Wednesday, March 2, 2011

Catch up time!

Catch up time!

Wow! Such a brilliantly, synchronistic circle of life we have found ourselves in here! And though I have been experiencing an enlightening journey, full of new friends, and rekindled relationships with old ones, learning about cultures, their similarities and differences, I have not been near a computer or internet frequently and now have the seemingly, gargantuan task of writing about the last week all at once!

So here we go! =)

Batur and Beyond


Our last day in Bali before we wandered East to the magnificent mountainous island of Flores, and Russ and I opted to mission towards the nearest volcano, Mt. Batur, for another attempt to see it, hopefully without the clouds of smog. The heavens broke open and gifted us a little shower the day before, so we were covered in grins of optimism and motivation.
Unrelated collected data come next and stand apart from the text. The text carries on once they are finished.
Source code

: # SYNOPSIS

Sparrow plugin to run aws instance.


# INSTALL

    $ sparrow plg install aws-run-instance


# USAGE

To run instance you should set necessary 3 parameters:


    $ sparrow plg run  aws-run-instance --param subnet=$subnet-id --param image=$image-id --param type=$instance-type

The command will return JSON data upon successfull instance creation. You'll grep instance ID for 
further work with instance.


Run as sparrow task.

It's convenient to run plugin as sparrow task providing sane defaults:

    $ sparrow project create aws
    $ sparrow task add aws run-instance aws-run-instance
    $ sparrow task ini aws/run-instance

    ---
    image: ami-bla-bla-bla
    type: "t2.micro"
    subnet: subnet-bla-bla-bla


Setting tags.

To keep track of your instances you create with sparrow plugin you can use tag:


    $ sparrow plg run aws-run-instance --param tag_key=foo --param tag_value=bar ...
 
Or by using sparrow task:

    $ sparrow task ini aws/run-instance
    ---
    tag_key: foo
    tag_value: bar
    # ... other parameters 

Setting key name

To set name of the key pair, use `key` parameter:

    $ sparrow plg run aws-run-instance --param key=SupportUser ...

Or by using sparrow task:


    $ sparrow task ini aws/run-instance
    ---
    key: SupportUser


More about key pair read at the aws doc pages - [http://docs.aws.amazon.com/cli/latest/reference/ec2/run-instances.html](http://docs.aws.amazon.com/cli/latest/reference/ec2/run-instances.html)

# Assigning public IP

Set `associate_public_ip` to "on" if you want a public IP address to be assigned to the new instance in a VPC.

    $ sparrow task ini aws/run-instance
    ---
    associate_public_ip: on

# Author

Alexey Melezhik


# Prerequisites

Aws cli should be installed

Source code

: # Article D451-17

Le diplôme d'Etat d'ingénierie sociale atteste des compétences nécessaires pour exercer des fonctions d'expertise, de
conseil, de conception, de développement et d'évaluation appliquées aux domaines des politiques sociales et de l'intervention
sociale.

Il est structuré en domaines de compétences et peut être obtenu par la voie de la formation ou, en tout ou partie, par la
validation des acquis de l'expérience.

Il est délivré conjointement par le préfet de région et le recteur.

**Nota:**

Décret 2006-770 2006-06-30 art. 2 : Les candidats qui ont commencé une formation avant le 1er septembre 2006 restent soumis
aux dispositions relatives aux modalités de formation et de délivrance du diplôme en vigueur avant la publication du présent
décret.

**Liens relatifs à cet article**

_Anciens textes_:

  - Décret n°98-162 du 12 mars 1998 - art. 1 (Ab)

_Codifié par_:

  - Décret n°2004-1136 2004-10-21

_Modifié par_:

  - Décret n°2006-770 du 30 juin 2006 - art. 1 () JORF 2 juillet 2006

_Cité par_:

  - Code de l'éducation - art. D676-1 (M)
The motorbike ride itself had been marvelous and rather adventurous! Winding back roads, and isolated farmland for much of the journey. Exploring what we “think” are roads, but end up turning into foot-wide paved paths down steep jungle ravines, edged by treacherous cliffs. However, popping out the other side, we stumbled upon terraced rice paddies as far as the eye could see. Emerald green blades dancing to a soft warm breeze, the sound of rushing water down the irrigation ways, and the odd silhouette of a farmer doing their rounds. It was like barreling through a time machine, and finding your self suddenly imposed in someone else’s life. A life where the daylight barely meanders in passing, and the sound of rushing waterways will always move far quicker. I would say breath-taking moments, but in fact it feels as if your breath simply slows. And you feel no rush to enjoy every last molecule of oxygen in that deep, drawn-out inhale.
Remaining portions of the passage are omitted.